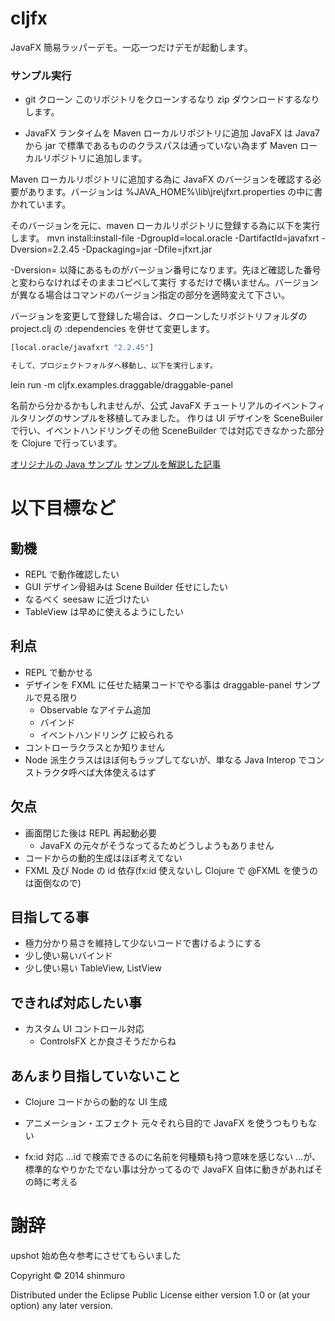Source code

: # cljfx
JavaFX 簡易ラッパーデモ。一応一つだけデモが起動します。

### サンプル実行
* git クローン
このリポジトリをクローンするなり zip ダウンロードするなりします。

* JavaFX ランタイムを Maven ローカルリポジトリに追加
JavaFX は Java7 から jar で標準であるもののクラスパスは通っていない為まず Maven ローカルリポジトリに追加します。

Maven ローカルリポジトリに追加する為に JavaFX のバージョンを確認する必要があります。バージョンは %JAVA_HOME%\lib\jre\jfxrt.properties の中に書かれています。

そのバージョンを元に、maven ローカルリポジトリに登録する為に以下を実行します。
mvn install:install-file -DgroupId=local.oracle -DartifactId=javafxrt -Dversion=2.2.45 -Dpackaging=jar -Dfile=jfxrt.jar

-Dversion= 以降にあるものがバージョン番号になります。先ほど確認した番号と変わらなければそのままコピペして実行
するだけで構いません。バージョンが異なる場合はコマンドのバージョン指定の部分を適時変えて下さい。

バージョンを変更して登録した場合は、クローンしたリポジトリフォルダの project.clj の :dependencies を併せて変更します。

```Clojure
[local.oracle/javafxrt "2.2.45"]

そして、プロジェクトフォルダへ移動し、以下を実行します。

```
lein run -m cljfx.examples.draggable/draggable-panel

名前から分かるかもしれませんが、公式 JavaFX チュートリアルのイベントフィルタリングのサンプルを移植してみました。
作りは UI デザインを SceneBuiler で行い、イベントハンドリングその他 SceneBuilder では対応できなかった部分を
Clojure で行っています。

[オリジナルの Java サンプル](http://docs.oracle.com/javafx/2/events/DraggablePanelsExample.java.htm)
[サンプルを解説した記事](http://docs.oracle.com/javafx/2/events/filters.htm)

# 以下目標など
## 動機
- REPL で動作確認したい
- GUI デザイン骨組みは Scene Builder 任せにしたい
- なるべく seesaw に近づけたい
- TableView は早めに使えるようにしたい

## 利点
- REPL で動かせる
- デザインを FXML に任せた結果コードでやる事は draggable-panel サンプルで見る限り
  - Observable なアイテム追加
  - バインド
  - イベントハンドリング
  に絞られる
- コントローラクラスとか知りません
- Node 派生クラスはほぼ何もラップしてないが、単なる Java Interop でコンストラクタ呼べば大体使えるはず

## 欠点
- 画面閉じた後は REPL 再起動必要
  - JavaFX の元々がそうなってるためどうしようもありません
- コードからの動的生成はほぼ考えてない
- FXML 及び Node の id 依存(fx:id 使えないし Clojure で @FXML を使うのは面倒なので)

## 目指してる事
- 極力分かり易さを維持して少ないコードで書けるようにする
- 少し使い易いバインド
- 少し使い易い TableView, ListView

## できれば対応したい事
- カスタム UI コントロール対応
  - ControlsFX とか良さそうだからね

## あんまり目指していないこと
- Clojure コードからの動的な UI 生成
- アニメーション・エフェクト
元々それら目的で JavaFX を使うつもりもない

- fx:id 対応
...id で検索できるのに名前を何種類も持つ意味を感じない
...が、標準的なやりかたでない事は分かってるので JavaFX 自体に動きがあればその時に考える

# 謝辞
upshot 始め色々参考にさせてもらいました

Copyright © 2014 shinmuro

Distributed under the Eclipse Public License either version 1.0 or (at your option) any later version.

■ ■ ■ ■

The answer must be a single number: how many lines in the data above contain the string "FXML".

* **TASK ANSWER**:
2